When there is no spark on only one candle, you need to replace this candle with a new one or change its high-voltage wire. Too wet candles also need to be replaced with new ones, or at least dried in a flame. This is necessary because current cannot pass through wet contacts and there will be no spark.

If there is a spark on all the candles, we check the fuel supply.

Checking the gas supply

Indirectly determine the supply of gasoline to the cylinders by the appearance of the candle. If the candle twisted from the cylinder is wet and smells of gasoline, then everything is in order with the fuel supply. However, it is better to verify this more reliably.

On injection engines, this requires depressurizing the fuel system using a special valve at the end of the fuel rail. Unscrew the cap and press the valve with a screwdriver. Gasoline should spray from under the valve. Then release the valve and turn on the ignition. At this time, it is obliged to start the gas pump, restoring the relieved pressure in the system. If the pump is silent, turn on the starter. When and when the starter is on, the pump does not work, most likely there is a malfunction in its power system.

If the pump has started, then once again we check the pressure in the fuel system by dumping it through the same valve in the ramp. Once again spraying gasoline indicates that everything is in order with the fuel supply system. When gasoline does not spray and does not appear out of the valve at all, we can talk about a faulty fuel pressure regulator in the ramp (constantly bleeds gasoline through the return line to the tank) or a certain plug in the main fuel line (for example, due to freezing of water in poor-quality fuel )

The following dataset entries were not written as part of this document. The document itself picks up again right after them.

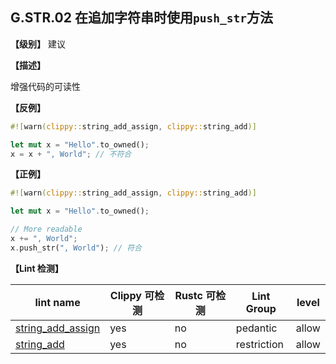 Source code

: ## G.STR.02  在追加字符串时使用`push_str`方法

**【级别】** 建议

**【描述】**

增强代码的可读性

**【反例】**

```rust
#![warn(clippy::string_add_assign, clippy::string_add)]

let mut x = "Hello".to_owned();
x = x + ", World"; // 不符合
```

**【正例】**

```rust
#![warn(clippy::string_add_assign, clippy::string_add)]

let mut x = "Hello".to_owned();

// More readable
x += ", World";
x.push_str(", World"); // 符合
```

**【Lint 检测】**

| lint name                                                    | Clippy 可检测 | Rustc 可检测 | Lint Group  | level |
| ------------------------------------------------------------ | ------------- | ------------ | ----------- | ----- |
| [string_add_assign](https://rust-lang.github.io/rust-clippy/master/#string_add_assign) | yes           | no           | pedantic    | allow |
| [string_add](https://rust-lang.github.io/rust-clippy/master/#string_add) | yes           | no           | restriction | allow |



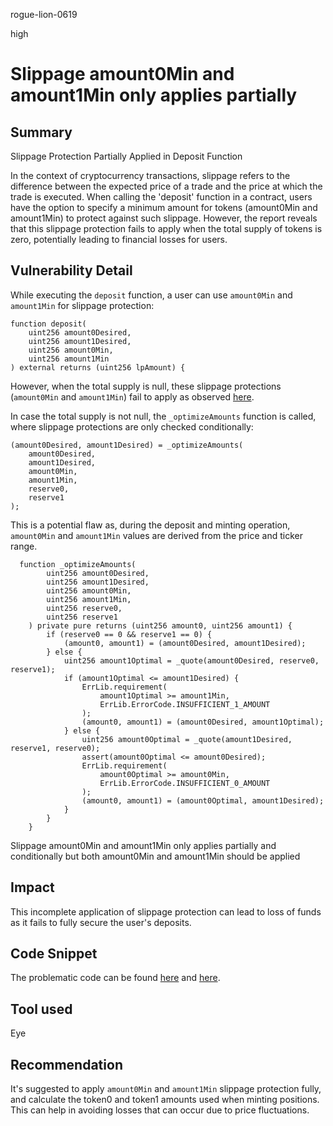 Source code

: rogue-lion-0619

high

# Slippage amount0Min and amount1Min only applies partially

## Summary

Slippage Protection Partially Applied in Deposit Function

In the context of cryptocurrency transactions, slippage refers to the difference between the expected price of a trade and the price at which the trade is executed. When calling the 'deposit' function in a contract, users have the option to specify a minimum amount for tokens (amount0Min and amount1Min) to protect against such slippage. However, the report reveals that this slippage protection fails to apply when the total supply of tokens is zero, potentially leading to financial losses for users.

## Vulnerability Detail

While executing the `deposit` function, a user can use `amount0Min` and `amount1Min` for slippage protection:

```solidity
function deposit(
    uint256 amount0Desired,
    uint256 amount1Desired,
    uint256 amount0Min,
    uint256 amount1Min
) external returns (uint256 lpAmount) {
```
However, when the total supply is null, these slippage protections (`amount0Min` and `amount1Min`) fail to apply as observed [here](https://github.com/sherlock-audit/2023-06-real-wagmi/blob/main/concentrator/contracts/Multipool.sol#L447).

In case the total supply is not null, the `_optimizeAmounts` function is called, where slippage protections are only checked conditionally:

```solidity
(amount0Desired, amount1Desired) = _optimizeAmounts(
    amount0Desired,
    amount1Desired,
    amount0Min,
    amount1Min,
    reserve0,
    reserve1
);
```
This is a potential flaw as, during the deposit and minting operation, `amount0Min` and `amount1Min` values are derived from the price and ticker range.

```solidity
  function _optimizeAmounts(
        uint256 amount0Desired,
        uint256 amount1Desired,
        uint256 amount0Min,
        uint256 amount1Min,
        uint256 reserve0,
        uint256 reserve1
    ) private pure returns (uint256 amount0, uint256 amount1) {
        if (reserve0 == 0 && reserve1 == 0) {
            (amount0, amount1) = (amount0Desired, amount1Desired);
        } else {
            uint256 amount1Optimal = _quote(amount0Desired, reserve0, reserve1);
            if (amount1Optimal <= amount1Desired) {
                ErrLib.requirement(
                    amount1Optimal >= amount1Min,
                    ErrLib.ErrorCode.INSUFFICIENT_1_AMOUNT
                );
                (amount0, amount1) = (amount0Desired, amount1Optimal);
            } else {
                uint256 amount0Optimal = _quote(amount1Desired, reserve1, reserve0);
                assert(amount0Optimal <= amount0Desired);
                ErrLib.requirement(
                    amount0Optimal >= amount0Min,
                    ErrLib.ErrorCode.INSUFFICIENT_0_AMOUNT
                );
                (amount0, amount1) = (amount0Optimal, amount1Desired);
            }
        }
    }
```

Slippage amount0Min and amount1Min only applies partially and conditionally but both amount0Min and amount1Min should be applied

## Impact

This incomplete application of slippage protection can lead to loss of funds as it fails to fully secure the user's deposits.

## Code Snippet

The problematic code can be found [here](https://github.com/sherlock-audit/2023-06-real-wagmi/blob/main/concentrator/contracts/Multipool.sol#L447) and [here](https://github.com/sherlock-audit/2023-06-real-wagmi/blob/main/concentrator/contracts/Multipool.sol#L459).

## Tool used

Eye

## Recommendation

It's suggested to apply `amount0Min` and `amount1Min` slippage protection fully, and calculate the token0 and token1 amounts used when minting positions. This can help in avoiding losses that can occur due to price fluctuations. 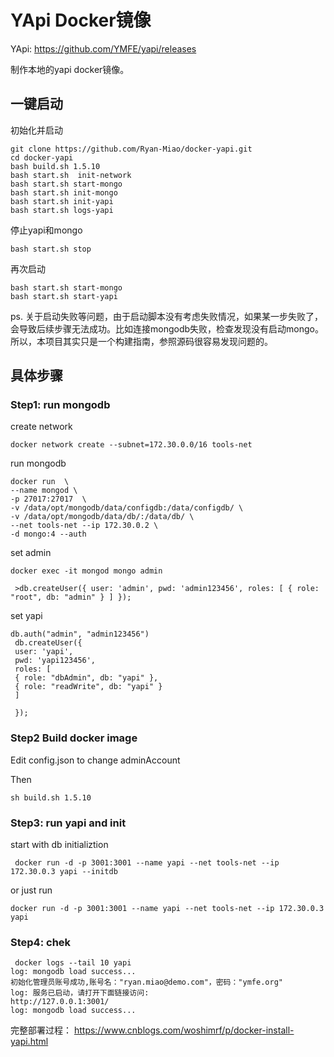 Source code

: YApi Docker镜像
==============


YApi:  https://github.com/YMFE/yapi/releases

制作本地的yapi docker镜像。


## 一键启动


初始化并启动
```
git clone https://github.com/Ryan-Miao/docker-yapi.git
cd docker-yapi
bash build.sh 1.5.10
bash start.sh  init-network
bash start.sh start-mongo
bash start.sh init-mongo
bash start.sh init-yapi
bash start.sh logs-yapi
```

停止yapi和mongo
```
bash start.sh stop
```

再次启动
```
bash start.sh start-mongo
bash start.sh start-yapi
```


ps. 关于启动失败等问题，由于启动脚本没有考虑失败情况，如果某一步失败了，会导致后续步骤无法成功。比如连接mongodb失败，检查发现没有启动mongo。所以，本项目其实只是一个构建指南，参照源码很容易发现问题的。

## 具体步骤


### Step1: run mongodb


create network
```
docker network create --subnet=172.30.0.0/16 tools-net
```

run mongodb
```
docker run  \
--name mongod \
-p 27017:27017  \
-v /data/opt/mongodb/data/configdb:/data/configdb/ \
-v /data/opt/mongodb/data/db/:/data/db/ \
--net tools-net --ip 172.30.0.2 \
-d mongo:4 --auth 
```

set admin
```
docker exec -it mongod mongo admin
 
 >db.createUser({ user: 'admin', pwd: 'admin123456', roles: [ { role: "root", db: "admin" } ] });
```

set yapi
```
db.auth("admin", "admin123456")
 db.createUser({ 
 user: 'yapi', 
 pwd: 'yapi123456', 
 roles: [ 
 { role: "dbAdmin", db: "yapi" },
 { role: "readWrite", db: "yapi" } 
 ] 
     
 });
```


### Step2 Build docker image

Edit config.json to change adminAccount

Then
```
sh build.sh 1.5.10
```


### Step3: run yapi and init

start with db initializtion

```
 docker run -d -p 3001:3001 --name yapi --net tools-net --ip 172.30.0.3 yapi --initdb
```

or just run 
```
docker run -d -p 3001:3001 --name yapi --net tools-net --ip 172.30.0.3 yapi 
```


### Step4: chek

```
 docker logs --tail 10 yapi
log: mongodb load success...
初始化管理员账号成功,账号名："ryan.miao@demo.com"，密码："ymfe.org"
log: 服务已启动，请打开下面链接访问: 
http://127.0.0.1:3001/
log: mongodb load success...
```

完整部署过程： https://www.cnblogs.com/woshimrf/p/docker-install-yapi.html


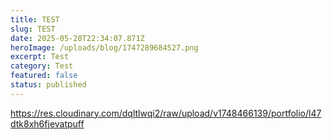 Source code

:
 ```yaml
---
title: TEST
slug: TEST
date: 2025-05-28T22:34:07.871Z
heroImage: /uploads/blog/1747289684527.png
excerpt: Test
category: Test
featured: false
status: published
---
```

<https://res.cloudinary.com/dqltlwqi2/raw/upload/v1748466139/portfolio/l47dtk8xh6fjevatpuff>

On carbureted engines, it is much easier to check the fuel intake. It is enough to remove the air filter cover, slide the throttle lever of the first carburetor chamber, simulating pressing the gas pedal and see if gasoline sprays from the nozzle of the sprayer. You can pump gas into the carburetor with the manual pumping lever, which is found on all mechanical gas pumps.

Checking the air supply

In the air supply system, malfunctions are extremely rare and come down to either a clogged air filter or blocking of the air channel by a foreign object. Such malfunctions are unlikely to occur in a well-maintained personal car. But if the car, for example, is service or recently bought, it will not be out of place to make sure that the filter is intact, and that a rag is not stuck in the channel after a recent repair.

These are the basic actions that can be quickly performed when the engine does not start. If there is a spark on all the candles, gas enters the engine and everything is in order with the air supply system, you need to “go deep”.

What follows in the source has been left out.